• **TASK ITEM**: Only the lines from the beginning of the entries through the one with "SPDY: An experimental" should be written out, please, exactly and without any pictures.

• **DATASET CONTENT**:
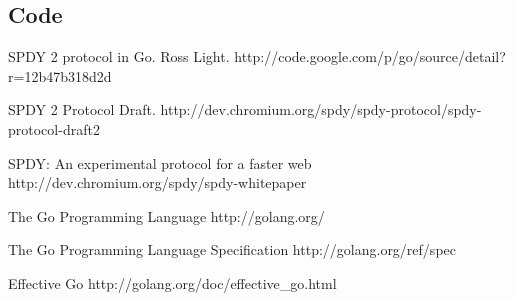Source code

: \documentclass{article}
\begin{document}
\subsection{Code}
 \begin{thebibliography}{99}
  SPDY 2 protocol in Go. Ross Light. 
 http://code.google.com/p/go/source/detail?r=12b47b318d2d

  SPDY 2 Protocol Draft.
 http://dev.chromium.org/spdy/spdy-protocol/spdy-protocol-draft2

  SPDY: An experimental protocol for a faster web
 http://dev.chromium.org/spdy/spdy-whitepaper

  The Go Programming Language
 http://golang.org/

  The Go Programming Language Specification
 http://golang.org/ref/spec

  Effective Go
 http://golang.org/doc/effective\_go.html
  \end{thebibliography}

\end{document}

• **WRITTEN SOLUTION**:
Source code

: \documentclass{article}
\begin{document}
\subsection{Code}
 \begin{thebibliography}{99}
  SPDY 2 protocol in Go. Ross Light. 
 http://code.google.com/p/go/source/detail?r=12b47b318d2d

  SPDY 2 Protocol Draft.
 http://dev.chromium.org/spdy/spdy-protocol/spdy-protocol-draft2

  SPDY: An experimental protocol for a faster web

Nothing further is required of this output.